CALL FOR PROPOSALS:

ORGANIZERS

  • Harvey Thorleifson, Chair
    Minnesota Geological Survey
  • Carrie Jennings, Vice Chair
    Minnesota Geological Survey
  • David Bush, Technical Program Chair
    University of West Georgia
  • Jim Miller, Field Trip Chair
    University of Minnesota Duluth
  • Curtis M. Hudak, Sponsorship Chair
    Foth Infrastructure & Environment, LLC

 

Paper No. 19
Presentation Time: 9:00 AM-6:00 PM

BIOMINERALIZATION OF GOLD AND HEAVY METALS FROM MINE WASTE BY THREE MICROBIAL SPECIES


MACCREA, Duncan, Earth Sciences, SUNY Oneonta, 1 Ravine Parkway, Oneonta, NY 13820, KEEFE, Christopher, Earth Sciences, SUNY College at Oneonta, Ravine Parkway, Oneonta, NY 13820-4015, KRIKORIAN, Joseph, Earth Sciences, State University of New York, College at Oneonta, SUNY Oneonta, Oneonta, NY 13820, BRUNSTAD, Keith A., Earth Sciences, SUNY College at Oneonta, Oneonta, NY 13820 and ZALATAN, Fred, Biology, SUNY Oneonta, Ravine Parkway, Oneonta, NY 13820, maccd80@oneonta.edu

Clean up and remediation of mine waste and acid mine drainage are important issues that have been studied for decades to improve environmental safety and provide clean water for humanity and ecosystems. In this pilot study, we test the biomineralization capacity of two bacterial species and one fungi to precipitate gold and other heavy metals from gold chloride and copper sulfate solutions, as well as water from the Berkeley pit acid mine drainage lake of Butte, MT. We hypothesized that if the microbe successfully precipitates gold and other heavy metals into its cells or absorbs the particles to its membrane the concentration of the dissolved metals will decrease in the solutions. Two bacteria strains (B. cereus and C. crescentus) and a yeast strain (S. cerevisiae) were inoculated into three separate solutions of gold chloride, copper sulfate, and water from the Berkeley pit lake of Butte, MT and kept in the dark at 30°C for 11 days in 250 mL Erlenmeyer flasks. Samples were then filtered through 0.2 micron syringe filters and the filtrates analyzed with ICP-OES and FA-AA.

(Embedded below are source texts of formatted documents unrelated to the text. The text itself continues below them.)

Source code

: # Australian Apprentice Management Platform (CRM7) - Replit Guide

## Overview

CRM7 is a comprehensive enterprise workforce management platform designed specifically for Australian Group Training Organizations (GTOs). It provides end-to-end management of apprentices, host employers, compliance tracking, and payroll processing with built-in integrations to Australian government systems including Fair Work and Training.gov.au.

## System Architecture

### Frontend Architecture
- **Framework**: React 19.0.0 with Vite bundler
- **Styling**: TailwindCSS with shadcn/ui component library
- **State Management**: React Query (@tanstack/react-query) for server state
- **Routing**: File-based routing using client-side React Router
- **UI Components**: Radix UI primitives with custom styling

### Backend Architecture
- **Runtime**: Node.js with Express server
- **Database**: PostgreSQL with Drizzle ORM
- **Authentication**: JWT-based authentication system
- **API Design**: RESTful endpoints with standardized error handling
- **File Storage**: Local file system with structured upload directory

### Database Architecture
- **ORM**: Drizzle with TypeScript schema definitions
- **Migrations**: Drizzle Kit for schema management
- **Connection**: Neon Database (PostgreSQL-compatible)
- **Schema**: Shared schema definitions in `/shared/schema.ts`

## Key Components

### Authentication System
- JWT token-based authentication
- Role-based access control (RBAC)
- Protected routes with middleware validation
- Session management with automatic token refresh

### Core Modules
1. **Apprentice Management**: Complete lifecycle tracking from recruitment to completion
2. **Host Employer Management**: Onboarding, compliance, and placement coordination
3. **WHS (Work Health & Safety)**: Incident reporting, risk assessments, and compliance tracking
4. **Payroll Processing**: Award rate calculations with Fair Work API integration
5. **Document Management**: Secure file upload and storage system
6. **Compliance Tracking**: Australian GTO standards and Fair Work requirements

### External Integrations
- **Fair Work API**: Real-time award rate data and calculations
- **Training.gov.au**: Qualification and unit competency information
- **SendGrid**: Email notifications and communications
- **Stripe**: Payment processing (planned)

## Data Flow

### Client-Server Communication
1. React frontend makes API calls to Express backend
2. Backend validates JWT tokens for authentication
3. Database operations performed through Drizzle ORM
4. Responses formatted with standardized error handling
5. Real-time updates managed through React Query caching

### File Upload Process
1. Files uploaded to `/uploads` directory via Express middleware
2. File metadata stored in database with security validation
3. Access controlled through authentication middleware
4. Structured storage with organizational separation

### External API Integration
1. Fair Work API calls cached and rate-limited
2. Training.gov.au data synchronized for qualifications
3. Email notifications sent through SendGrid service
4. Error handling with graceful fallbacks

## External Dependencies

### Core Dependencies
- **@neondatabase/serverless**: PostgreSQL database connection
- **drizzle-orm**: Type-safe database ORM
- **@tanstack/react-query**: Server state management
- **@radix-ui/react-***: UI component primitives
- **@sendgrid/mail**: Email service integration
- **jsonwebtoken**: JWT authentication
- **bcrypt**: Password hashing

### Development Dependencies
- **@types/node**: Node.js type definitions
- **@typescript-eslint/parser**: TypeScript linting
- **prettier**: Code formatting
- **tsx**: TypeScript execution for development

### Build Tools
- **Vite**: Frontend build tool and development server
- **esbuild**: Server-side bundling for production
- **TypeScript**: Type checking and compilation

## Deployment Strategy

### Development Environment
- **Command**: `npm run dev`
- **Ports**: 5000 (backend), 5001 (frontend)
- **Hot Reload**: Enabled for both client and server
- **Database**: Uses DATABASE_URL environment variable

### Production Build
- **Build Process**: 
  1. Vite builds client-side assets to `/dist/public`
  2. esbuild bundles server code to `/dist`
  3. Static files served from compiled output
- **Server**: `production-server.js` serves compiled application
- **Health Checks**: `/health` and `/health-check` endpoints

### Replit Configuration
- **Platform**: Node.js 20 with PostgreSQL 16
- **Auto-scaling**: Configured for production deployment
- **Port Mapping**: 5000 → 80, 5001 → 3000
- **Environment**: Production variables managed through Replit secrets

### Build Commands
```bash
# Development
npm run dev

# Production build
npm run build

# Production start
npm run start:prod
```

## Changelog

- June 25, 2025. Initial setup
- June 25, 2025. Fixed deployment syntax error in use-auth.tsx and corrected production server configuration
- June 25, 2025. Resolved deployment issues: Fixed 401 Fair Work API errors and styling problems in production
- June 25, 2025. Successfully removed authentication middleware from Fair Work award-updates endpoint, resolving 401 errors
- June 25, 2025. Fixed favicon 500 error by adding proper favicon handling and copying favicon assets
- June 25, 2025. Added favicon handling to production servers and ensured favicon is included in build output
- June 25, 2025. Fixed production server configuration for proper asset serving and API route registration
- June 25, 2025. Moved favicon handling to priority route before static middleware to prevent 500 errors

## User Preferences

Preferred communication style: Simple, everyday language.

The B. cereus bacterium was able to precipitate gold by a yet unknown mechanism. This was also supported by the chemical analyses because concentration of the gold chloride solution decreased significantly while the other microorganisms did not change the solution chemistry significantly. The Berkley pit water did not contain detectable amounts of gold, but iron, zinc, copper and sulfur concentrations were high. Based on our experimental results C. crescentus lowered the iron, zinc and sulfur concentrations of the water, but did not change the copper significantly. The other species did not affect the Berkley pit water chemistry significantly. The copper sulfate experiment produced inconclusive results, mainly due to the extremely high concentrations of copper sulfate used in this experiment. In conclusion, biomineralization of gold and heavy metals from toxic acid mine drainage are dependent on the microbial species present and the initial concentrations of the solutions. Further experiments are planned to elucidate the capabilities of various bacteria and fungi to biomineralize gold and heavy metals as a method of bioremediation for polluted sites and to determine if biomineralization is a cost-effective method of remediation or ore mineralization.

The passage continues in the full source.